The Federal Direct Unsubsidized Stafford loan has a variable fixed interest rate based on the U.S. 10-Year Treasury Note Index. The current 10-year rate is 2.61%. The Federal Direct Unsubsidized Stafford Loan for graduate students carries a rate of the 10-year index plus 3.60%. For loans that first disburse from July 1, 2014 through June 30, 2015, the interest rate will be 6.21%.
While rates will vary from year to year, the rate assigned to the loan at the time of disbursement will be the fixed rate on that loan for the life of the loan. The Federal Direct Unsubsidized Stafford Loan for graduate students will never have a rate higher than 9.50%.
If a student is applying for a Federal Direct Unsubsidized Loan for the first time at Penn State Law, he or she will need to complete the Master Promissory Note online. Student loan amounts are split into two disbursements, one delivered at the beginning of each semester.

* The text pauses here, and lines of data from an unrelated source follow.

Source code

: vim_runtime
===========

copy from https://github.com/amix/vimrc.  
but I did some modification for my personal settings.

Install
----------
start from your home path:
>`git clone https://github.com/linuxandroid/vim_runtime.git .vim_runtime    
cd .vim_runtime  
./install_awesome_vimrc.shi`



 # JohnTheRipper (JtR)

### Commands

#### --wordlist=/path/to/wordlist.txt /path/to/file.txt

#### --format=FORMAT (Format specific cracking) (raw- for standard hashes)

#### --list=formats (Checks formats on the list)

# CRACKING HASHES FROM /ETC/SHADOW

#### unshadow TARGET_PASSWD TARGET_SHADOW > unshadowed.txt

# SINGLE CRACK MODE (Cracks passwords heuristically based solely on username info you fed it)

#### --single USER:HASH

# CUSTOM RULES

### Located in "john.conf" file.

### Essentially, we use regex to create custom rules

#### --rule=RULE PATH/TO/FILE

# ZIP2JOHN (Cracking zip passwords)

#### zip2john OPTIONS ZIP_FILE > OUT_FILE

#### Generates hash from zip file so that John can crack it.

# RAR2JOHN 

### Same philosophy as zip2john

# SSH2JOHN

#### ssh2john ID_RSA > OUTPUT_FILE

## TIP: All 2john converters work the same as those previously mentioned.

Borrowers should understand that a fee of 1.072% will be deducted from the gross amount of the loan borrowed. The borrower should expect to receive 1.072% less money than he or she asked to borrow. The borrower is responsible for paying any interest that accrues while he or she is a student. The loan servicer will give the borrower the option to make regularly scheduled interest payments, or the borrower may choose to capitalize your interest. Capitalization means that any interest that accrues while the borrower is a student is added to the principal of the loan, so the borrower has no payments while enrolled.
Federal student loans offer flexible repayment options.
Other Educational Loans
If a student needs more than the Federal Direct Unsubsidized Loan allows in any given year, he or she may also be eligible to borrow either a Federal Direct PLUS Loan for Graduate Students or private educational loans. Through these loan programs a student can borrow up to the cost of attendance minus any other financial aid received. Students can use this chart to compare PLUS and private loans. Students enrolled less than half-time for summer terms may need to explore private loans for less than half-time enrollment.
Bar Study Loans
Students in their final year of study often need financial assistance to pay for Bar Exam expenses and living expenses during the bar study period. Many student loan providers offer bar loans.
Academic Progress Standards
In order to be eligible for federal student aid, a student must maintain satisfactory academic progress. Penn State Law measures academic progress on an annual basis each summer prior to the next academic year. First-year students are considered to be making progress during their first academic year. All students failing to make progress based on the law school's Academic Standing Rules will be notified by the financial aid office via letter by August 1. Any aid processed for the subsequent year will be canceled.